July 18 A former broker for Wells Fargo Advisors LLC and Morgan Stanley has been indicted for defrauding an elder client out of $1.8 million by forging checks on her accounts, federal prosecutors said.
The former broker, Adorean Boleancu, wrote the checks on accounts he set up for his client, a widow who was 77 years old when the two met more than five years ago, according to an indictment unsealed on Wednesday in San Francisco federal court.
He was a San Francisco-based adviser at Wells Fargo Private Bank, a unit of Wells Fargo & Co, and previously at Morgan Stanley.
Boleancu, of Napa, California, pleaded not guilty to the charges, which included fraud and money laundering. He was released on $800,000 bond.
The allegations are false and would be proven so at trial, Ethan Balogh, Boleancu's lawyer, said in an email.
Neither Morgan Stanley nor Wells Fargo was accused of any wrongdoing. A Wells Fargo spokesman said the company is working with federal prosecutors. A Morgan Stanley spokeswoman said that most of Boleancu's alleged misconduct occurred after he left the company in 2008. Morgan Stanley is also cooperating with federal prosecutors and other relevant agencies, the spokeswoman said.
Boleancu's lawyer has identified the client as Donna Treadwell.
Boleancu established a brokerage account and home equity line of credit for Treadwell in 2007 while a broker at Morgan Stanley. Boleancu left Morgan Stanley in 2008 and continued to forge checks on her accounts through 2011, while he worked at Wells Fargo, according to the indictment.
The forged checks were made payable to Boleancu's family members, credit card companies and others, according to the indictment.

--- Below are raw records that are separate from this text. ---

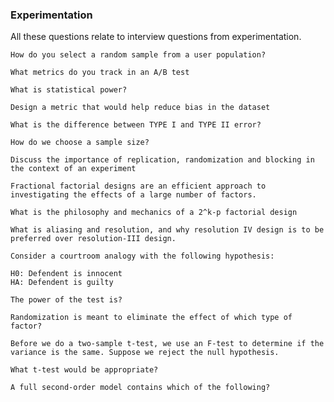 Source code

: ### Experimentation


All these questions relate to interview questions from experimentation.

```
How do you select a random sample from a user population?
```

```
What metrics do you track in an A/B test
```

```
What is statistical power?
```

```
Design a metric that would help reduce bias in the dataset
```

```
What is the difference between TYPE I and TYPE II error?
```

```
How do we choose a sample size?
```

```
Discuss the importance of replication, randomization and blocking in the context of an experiment
```


```
Fractional factorial designs are an efficient approach to investigating the effects of a large number of factors.

What is the philosophy and mechanics of a 2^k-p factorial design
```

```
What is aliasing and resolution, and why resolution IV design is to be preferred over resolution-III design.
```

```
Consider a courtroom analogy with the following hypothesis: 

H0: Defendent is innocent
HA: Defendent is guilty

The power of the test is?
```

```
Randomization is meant to eliminate the effect of which type of factor? 
```

```
Before we do a two-sample t-test, we use an F-test to determine if the variance is the same. Suppose we reject the null hypothesis.

What t-test would be appropriate?
```

```
A full second-order model contains which of the following?
```





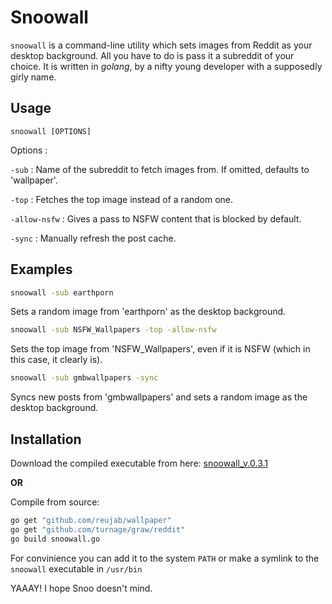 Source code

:# Snoowall

`snoowall` is a command-line utility which sets images from Reddit as your desktop background. All you have to do is pass it a subreddit of your choice. It is written in *golang*, by a nifty young developer with a supposedly girly name.

## Usage

```bash\
snoowall [OPTIONS]
```

Options : 

`-sub` : Name of the subreddit to fetch images from. If omitted, defaults to 'wallpaper'.

`-top` : Fetches the top image instead of a random one.

`-allow-nsfw` : Gives a pass to NSFW content that is blocked by default.

`-sync` :  Manually refresh the post cache.

## Examples

```bash
snoowall -sub earthporn 
```
Sets a random image from 'earthporn' as the desktop background.
```bash
snoowall -sub NSFW_Wallpapers -top -allow-nsfw 
```
Sets the top image from 'NSFW_Wallpapers', even if it is NSFW (which in this case, it clearly is).
```bash
snoowall -sub gmbwallpapers -sync
```
Syncs new posts from 'gmbwallpapers' and sets a random image as the desktop background.  

## Installation
Download the compiled executable from here: [snoowall_v.0.3.1](https://www.dropbox.com/s/s1897ki9hrc09c0/snoowall?dl=0)

**OR**

Compile from source:
```bash
go get "github.com/reujab/wallpaper"
go get "github.com/turnage/graw/reddit"
go build snoowall.go
```
For convinience you can add it to the system `PATH` or make a symlink to the `snoowall` executable in `/usr/bin`

YAAAY! I hope Snoo doesn't mind.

He made two checks totaling nearly $1.4 million payable to his girlfriend, who deposited them and transferred much of the proceeds to Boleancu, according to the indictment.
In March, the Financial Industry Regulatory Authority, Wall Street's industry-funded watchdog, barred Boleancu from the securities industry in an action stemming from the alleged fraud. He agreed in a settlement to pay $650,000 to Treadwell, while neither admitting nor denying FINRA's findings.